Exercise
Using the listing below, report each line holding the string "Administración".

Extracted material
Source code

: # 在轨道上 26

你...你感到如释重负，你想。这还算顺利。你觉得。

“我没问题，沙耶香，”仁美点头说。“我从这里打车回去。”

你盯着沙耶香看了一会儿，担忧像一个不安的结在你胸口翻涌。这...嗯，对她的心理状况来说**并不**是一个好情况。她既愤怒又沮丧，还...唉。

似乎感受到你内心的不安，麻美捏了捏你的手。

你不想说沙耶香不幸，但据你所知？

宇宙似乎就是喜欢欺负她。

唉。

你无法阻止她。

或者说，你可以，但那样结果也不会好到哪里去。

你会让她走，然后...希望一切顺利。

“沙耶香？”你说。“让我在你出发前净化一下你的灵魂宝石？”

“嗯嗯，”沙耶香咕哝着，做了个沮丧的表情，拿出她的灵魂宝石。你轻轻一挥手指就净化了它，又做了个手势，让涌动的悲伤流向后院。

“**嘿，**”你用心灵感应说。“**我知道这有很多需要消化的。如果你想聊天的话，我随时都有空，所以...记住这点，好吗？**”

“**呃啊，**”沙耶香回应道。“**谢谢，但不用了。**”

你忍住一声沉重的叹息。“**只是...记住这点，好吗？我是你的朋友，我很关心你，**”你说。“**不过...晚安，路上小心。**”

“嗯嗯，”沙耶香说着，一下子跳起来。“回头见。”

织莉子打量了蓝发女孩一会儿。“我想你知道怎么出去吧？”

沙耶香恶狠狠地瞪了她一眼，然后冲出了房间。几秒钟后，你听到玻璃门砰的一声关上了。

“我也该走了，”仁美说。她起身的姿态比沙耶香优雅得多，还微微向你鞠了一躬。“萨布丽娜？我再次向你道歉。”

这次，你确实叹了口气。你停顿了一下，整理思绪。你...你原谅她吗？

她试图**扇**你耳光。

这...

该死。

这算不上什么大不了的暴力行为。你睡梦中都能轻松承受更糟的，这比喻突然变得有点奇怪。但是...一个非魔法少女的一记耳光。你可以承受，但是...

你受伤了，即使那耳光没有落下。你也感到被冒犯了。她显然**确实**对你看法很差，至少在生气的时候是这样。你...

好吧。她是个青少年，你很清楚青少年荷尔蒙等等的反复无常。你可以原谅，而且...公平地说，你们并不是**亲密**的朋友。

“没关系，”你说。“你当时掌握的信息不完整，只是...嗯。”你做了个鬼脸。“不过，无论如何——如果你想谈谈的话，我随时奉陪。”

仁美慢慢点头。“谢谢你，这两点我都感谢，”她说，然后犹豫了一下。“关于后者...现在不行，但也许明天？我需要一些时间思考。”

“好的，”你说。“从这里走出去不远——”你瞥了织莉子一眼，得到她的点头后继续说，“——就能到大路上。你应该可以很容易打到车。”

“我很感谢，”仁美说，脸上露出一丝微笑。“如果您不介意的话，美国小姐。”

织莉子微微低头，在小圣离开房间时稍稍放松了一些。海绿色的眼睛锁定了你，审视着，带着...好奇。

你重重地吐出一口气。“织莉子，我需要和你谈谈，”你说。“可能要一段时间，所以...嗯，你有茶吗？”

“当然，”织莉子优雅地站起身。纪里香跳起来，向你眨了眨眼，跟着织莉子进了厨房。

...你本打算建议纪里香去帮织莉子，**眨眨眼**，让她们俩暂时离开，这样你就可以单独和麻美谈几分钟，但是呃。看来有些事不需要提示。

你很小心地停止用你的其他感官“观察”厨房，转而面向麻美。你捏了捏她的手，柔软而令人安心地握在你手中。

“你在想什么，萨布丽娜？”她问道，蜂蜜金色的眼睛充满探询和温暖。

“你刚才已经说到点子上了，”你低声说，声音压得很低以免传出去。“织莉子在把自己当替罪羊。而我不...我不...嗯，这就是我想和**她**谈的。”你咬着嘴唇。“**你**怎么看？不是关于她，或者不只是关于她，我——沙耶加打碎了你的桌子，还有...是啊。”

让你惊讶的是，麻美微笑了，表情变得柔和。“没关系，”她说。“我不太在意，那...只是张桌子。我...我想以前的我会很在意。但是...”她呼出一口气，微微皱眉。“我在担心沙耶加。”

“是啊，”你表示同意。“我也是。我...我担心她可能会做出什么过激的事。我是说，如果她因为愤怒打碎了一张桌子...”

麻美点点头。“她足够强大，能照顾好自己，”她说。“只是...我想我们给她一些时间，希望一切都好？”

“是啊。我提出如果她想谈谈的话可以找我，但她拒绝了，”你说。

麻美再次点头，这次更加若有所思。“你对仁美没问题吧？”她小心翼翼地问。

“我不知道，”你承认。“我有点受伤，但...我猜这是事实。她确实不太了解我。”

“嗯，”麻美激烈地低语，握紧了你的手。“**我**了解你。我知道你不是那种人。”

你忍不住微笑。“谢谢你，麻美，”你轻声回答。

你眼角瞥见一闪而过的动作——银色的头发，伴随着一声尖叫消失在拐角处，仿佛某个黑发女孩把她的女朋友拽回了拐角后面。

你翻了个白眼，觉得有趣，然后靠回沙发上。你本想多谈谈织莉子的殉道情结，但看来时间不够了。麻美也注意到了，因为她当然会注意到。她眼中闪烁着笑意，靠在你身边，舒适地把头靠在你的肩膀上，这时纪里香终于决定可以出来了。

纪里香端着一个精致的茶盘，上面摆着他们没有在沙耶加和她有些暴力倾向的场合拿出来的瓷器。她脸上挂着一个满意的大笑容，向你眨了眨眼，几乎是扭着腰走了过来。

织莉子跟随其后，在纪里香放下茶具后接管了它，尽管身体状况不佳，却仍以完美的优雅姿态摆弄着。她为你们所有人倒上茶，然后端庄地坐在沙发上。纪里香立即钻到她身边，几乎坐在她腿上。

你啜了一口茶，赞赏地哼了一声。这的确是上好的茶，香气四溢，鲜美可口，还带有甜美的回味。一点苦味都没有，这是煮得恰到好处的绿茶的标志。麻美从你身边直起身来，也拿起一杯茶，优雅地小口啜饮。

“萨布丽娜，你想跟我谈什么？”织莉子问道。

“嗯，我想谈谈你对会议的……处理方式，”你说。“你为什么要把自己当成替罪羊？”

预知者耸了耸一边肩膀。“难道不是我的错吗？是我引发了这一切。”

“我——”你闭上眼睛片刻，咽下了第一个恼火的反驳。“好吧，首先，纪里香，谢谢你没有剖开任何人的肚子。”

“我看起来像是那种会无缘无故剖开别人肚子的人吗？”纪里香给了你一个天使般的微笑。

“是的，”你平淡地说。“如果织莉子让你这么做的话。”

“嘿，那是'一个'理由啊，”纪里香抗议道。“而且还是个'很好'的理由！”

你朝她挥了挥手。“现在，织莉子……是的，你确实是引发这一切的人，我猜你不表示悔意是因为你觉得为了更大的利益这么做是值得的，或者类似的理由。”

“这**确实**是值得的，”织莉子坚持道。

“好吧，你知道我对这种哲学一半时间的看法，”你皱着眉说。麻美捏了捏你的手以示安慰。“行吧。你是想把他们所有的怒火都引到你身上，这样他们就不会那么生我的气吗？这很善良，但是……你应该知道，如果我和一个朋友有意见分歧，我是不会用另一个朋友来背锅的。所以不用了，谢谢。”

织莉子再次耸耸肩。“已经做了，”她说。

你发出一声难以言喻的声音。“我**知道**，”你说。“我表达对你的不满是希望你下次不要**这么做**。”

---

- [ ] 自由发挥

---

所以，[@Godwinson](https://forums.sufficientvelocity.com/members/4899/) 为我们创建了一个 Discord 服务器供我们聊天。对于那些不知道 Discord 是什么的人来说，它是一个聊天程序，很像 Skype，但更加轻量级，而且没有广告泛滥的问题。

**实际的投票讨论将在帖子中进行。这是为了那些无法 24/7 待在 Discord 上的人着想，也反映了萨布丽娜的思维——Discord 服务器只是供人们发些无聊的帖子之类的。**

---

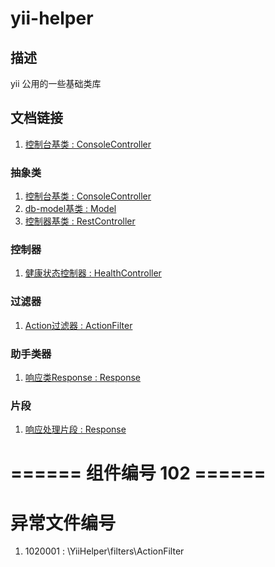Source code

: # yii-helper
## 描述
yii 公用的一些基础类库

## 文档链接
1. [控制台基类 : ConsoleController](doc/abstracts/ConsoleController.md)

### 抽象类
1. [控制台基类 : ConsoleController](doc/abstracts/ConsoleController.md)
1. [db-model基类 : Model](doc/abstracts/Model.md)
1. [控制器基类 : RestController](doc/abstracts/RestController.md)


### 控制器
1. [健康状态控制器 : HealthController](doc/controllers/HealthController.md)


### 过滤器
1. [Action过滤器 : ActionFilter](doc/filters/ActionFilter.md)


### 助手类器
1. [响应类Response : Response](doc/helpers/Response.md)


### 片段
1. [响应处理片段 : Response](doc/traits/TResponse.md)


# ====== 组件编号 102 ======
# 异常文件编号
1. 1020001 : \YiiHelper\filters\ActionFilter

...

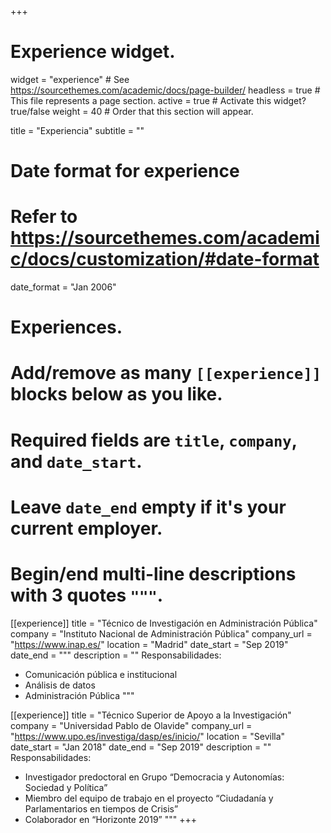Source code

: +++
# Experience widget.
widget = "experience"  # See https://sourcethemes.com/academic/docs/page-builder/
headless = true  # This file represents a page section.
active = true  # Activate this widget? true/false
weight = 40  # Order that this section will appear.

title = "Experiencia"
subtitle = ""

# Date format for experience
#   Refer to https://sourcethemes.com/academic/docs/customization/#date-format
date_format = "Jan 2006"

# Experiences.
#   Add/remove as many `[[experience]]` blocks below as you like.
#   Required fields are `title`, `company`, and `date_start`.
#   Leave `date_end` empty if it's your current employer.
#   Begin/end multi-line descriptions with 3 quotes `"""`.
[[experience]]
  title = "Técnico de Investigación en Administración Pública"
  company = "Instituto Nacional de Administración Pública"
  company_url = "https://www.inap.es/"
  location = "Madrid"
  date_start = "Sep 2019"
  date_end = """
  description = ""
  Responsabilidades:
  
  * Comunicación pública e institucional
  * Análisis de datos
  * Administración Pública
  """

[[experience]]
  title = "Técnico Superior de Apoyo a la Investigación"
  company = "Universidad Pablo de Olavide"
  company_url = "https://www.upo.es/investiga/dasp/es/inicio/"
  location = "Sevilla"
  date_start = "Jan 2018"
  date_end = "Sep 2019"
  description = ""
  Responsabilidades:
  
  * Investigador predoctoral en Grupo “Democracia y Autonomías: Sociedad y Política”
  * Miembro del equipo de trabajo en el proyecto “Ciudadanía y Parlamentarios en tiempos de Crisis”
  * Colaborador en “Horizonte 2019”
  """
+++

Task response
  title = "Técnico de Investigación en Administración Pública"
  company = "Instituto Nacional de Administración Pública"
  * Administración Pública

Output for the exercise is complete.